■ **Work to be completed**
Using the data below, return all lines in which "wrong" appears.

[Dataset entries]
....................

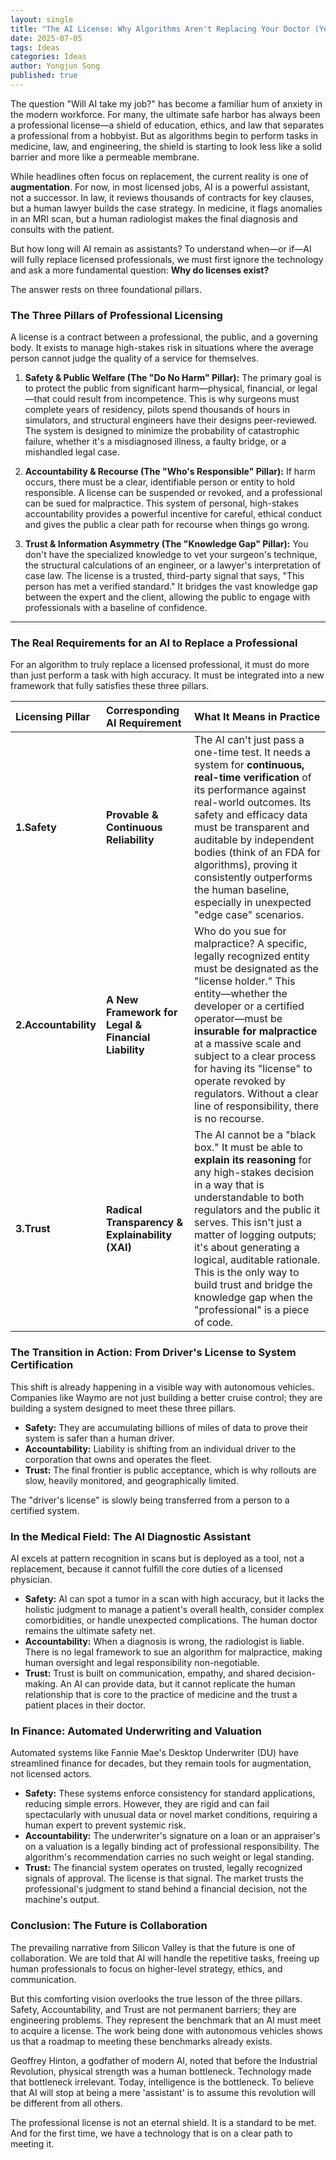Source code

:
 ```yaml
---
layout: single
title: "The AI License: Why Algorithms Aren't Replacing Your Doctor (Yet)"
date: 2025-07-05
tags: Ideas
categories: Ideas
author: Yongjun Song
published: true
---
```


The question "Will AI take my job?" has become a familiar hum of anxiety in the modern workforce. For many, the ultimate safe harbor has always been a professional license—a shield of education, ethics, and law that separates a professional from a hobbyist. But as algorithms begin to perform tasks in medicine, law, and engineering, the shield is starting to look less like a solid barrier and more like a permeable membrane.

While headlines often focus on replacement, the current reality is one of **augmentation**. For now, in most licensed jobs, AI is a powerful assistant, not a successor. In law, it reviews thousands of contracts for key clauses, but a human lawyer builds the case strategy. In medicine, it flags anomalies in an MRI scan, but a human radiologist makes the final diagnosis and consults with the patient.

But how long will AI remain as assistants? To understand when—or if—AI will fully replace licensed professionals, we must first ignore the technology and ask a more fundamental question: **Why do licenses exist?**

The answer rests on three foundational pillars.

### The Three Pillars of Professional Licensing

A license is a contract between a professional, the public, and a governing body. It exists to manage high-stakes risk in situations where the average person cannot judge the quality of a service for themselves.

1.  **Safety & Public Welfare (The "Do No Harm" Pillar):** The primary goal is to protect the public from significant harm—physical, financial, or legal—that could result from incompetence. This is why surgeons must complete years of residency, pilots spend thousands of hours in simulators, and structural engineers have their designs peer-reviewed. The system is designed to minimize the probability of catastrophic failure, whether it's a misdiagnosed illness, a faulty bridge, or a mishandled legal case.

2.  **Accountability & Recourse (The "Who's Responsible" Pillar):** If harm occurs, there must be a clear, identifiable person or entity to hold responsible. A license can be suspended or revoked, and a professional can be sued for malpractice. This system of personal, high-stakes accountability provides a powerful incentive for careful, ethical conduct and gives the public a clear path for recourse when things go wrong.

3.  **Trust & Information Asymmetry (The "Knowledge Gap" Pillar):** You don't have the specialized knowledge to vet your surgeon's technique, the structural calculations of an engineer, or a lawyer's interpretation of case law. The license is a trusted, third-party signal that says, "This person has met a verified standard." It bridges the vast knowledge gap between the expert and the client, allowing the public to engage with professionals with a baseline of confidence.

---

### The Real Requirements for an AI to Replace a Professional

For an algorithm to truly replace a licensed professional, it must do more than just perform a task with high accuracy. It must be integrated into a new framework that fully satisfies these three pillars.

| Licensing Pillar | Corresponding AI Requirement | What It Means in Practice |
| :--- | :--- | :--- |
| **1.Safety** | **Provable & Continuous Reliability** | The AI can't just pass a one-time test. It needs a system for **continuous, real-time verification** of its performance against real-world outcomes. Its safety and efficacy data must be transparent and auditable by independent bodies (think of an FDA for algorithms), proving it consistently outperforms the human baseline, especially in unexpected "edge case" scenarios. |
| **2.Accountability** | **A New Framework for Legal & Financial Liability** | Who do you sue for malpractice? A specific, legally recognized entity must be designated as the "license holder." This entity—whether the developer or a certified operator—must be **insurable for malpractice** at a massive scale and subject to a clear process for having its "license" to operate revoked by regulators. Without a clear line of responsibility, there is no recourse. |
| **3.Trust** | **Radical Transparency & Explainability (XAI)** | The AI cannot be a "black box." It must be able to **explain its reasoning** for any high-stakes decision in a way that is understandable to both regulators and the public it serves. This isn't just a matter of logging outputs; it's about generating a logical, auditable rationale. This is the only way to build trust and bridge the knowledge gap when the "professional" is a piece of code. |

### The Transition in Action: From Driver's License to System Certification

This shift is already happening in a visible way with autonomous vehicles. Companies like Waymo are not just building a better cruise control; they are building a system designed to meet these three pillars.

*   **Safety:** They are accumulating billions of miles of data to prove their system is safer than a human driver.
*   **Accountability:** Liability is shifting from an individual driver to the corporation that owns and operates the fleet.
*   **Trust:** The final frontier is public acceptance, which is why rollouts are slow, heavily monitored, and geographically limited.

The "driver's license" is slowly being transferred from a person to a certified system.

### In the Medical Field: The AI Diagnostic Assistant

AI excels at pattern recognition in scans but is deployed as a tool, not a replacement, because it cannot fulfill the core duties of a licensed physician.

*   **Safety:** AI can spot a tumor in a scan with high accuracy, but it lacks the holistic judgment to manage a patient's overall health, consider complex comorbidities, or handle unexpected complications. The human doctor remains the ultimate safety net.
*   **Accountability:** When a diagnosis is wrong, the radiologist is liable. There is no legal framework to sue an algorithm for malpractice, making human oversight and legal responsibility non-negotiable.
*   **Trust:** Trust is built on communication, empathy, and shared decision-making. An AI can provide data, but it cannot replicate the human relationship that is core to the practice of medicine and the trust a patient places in their doctor.

### In Finance: Automated Underwriting and Valuation

Automated systems like Fannie Mae's Desktop Underwriter (DU) have streamlined finance for decades, but they remain tools for augmentation, not licensed actors.

*   **Safety:** These systems enforce consistency for standard applications, reducing simple errors. However, they are rigid and can fail spectacularly with unusual data or novel market conditions, requiring a human expert to prevent systemic risk.
*   **Accountability:** The underwriter's signature on a loan or an appraiser's on a valuation is a legally binding act of professional responsibility. The algorithm's recommendation carries no such weight or legal standing.
*   **Trust:** The financial system operates on trusted, legally recognized signals of approval. The license is that signal. The market trusts the professional's judgment to stand behind a financial decision, not the machine's output.

### Conclusion: The Future is Collaboration

The prevailing narrative from Silicon Valley is that the future is one of collaboration. We are told that AI will handle the repetitive tasks, freeing up human professionals to focus on higher-level strategy, ethics, and communication.

But this comforting vision overlooks the true lesson of the three pillars. Safety, Accountability, and Trust are not permanent barriers; they are engineering problems. They represent the benchmark that an AI must meet to acquire a license. The work being done with autonomous vehicles shows us that a roadmap to meeting these benchmarks already exists.

Geoffrey Hinton, a godfather of modern AI, noted that before the Industrial Revolution, physical strength was a human bottleneck. Technology made that bottleneck irrelevant. Today, intelligence is the bottleneck. To believe that AI will stop at being a mere 'assistant' is to assume this revolution will be different from all others.

The professional license is not an eternal shield. It is a standard to be met. And for the first time, we have a technology that is on a clear path to meeting it.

....................

■ **Task result**
2.  **Accountability & Recourse (The "Who's Responsible" Pillar):** If harm occurs, there must be a clear, identifiable person or entity to hold responsible. A license can be suspended or revoked, and a professional can be sued for malpractice. This system of personal, high-stakes accountability provides a powerful incentive for careful, ethical conduct and gives the public a clear path for recourse when things go wrong.
*   **Accountability:** When a diagnosis is wrong, the radiologist is liable. There is no legal framework to sue an algorithm for malpractice, making human oversight and legal responsibility non-negotiable.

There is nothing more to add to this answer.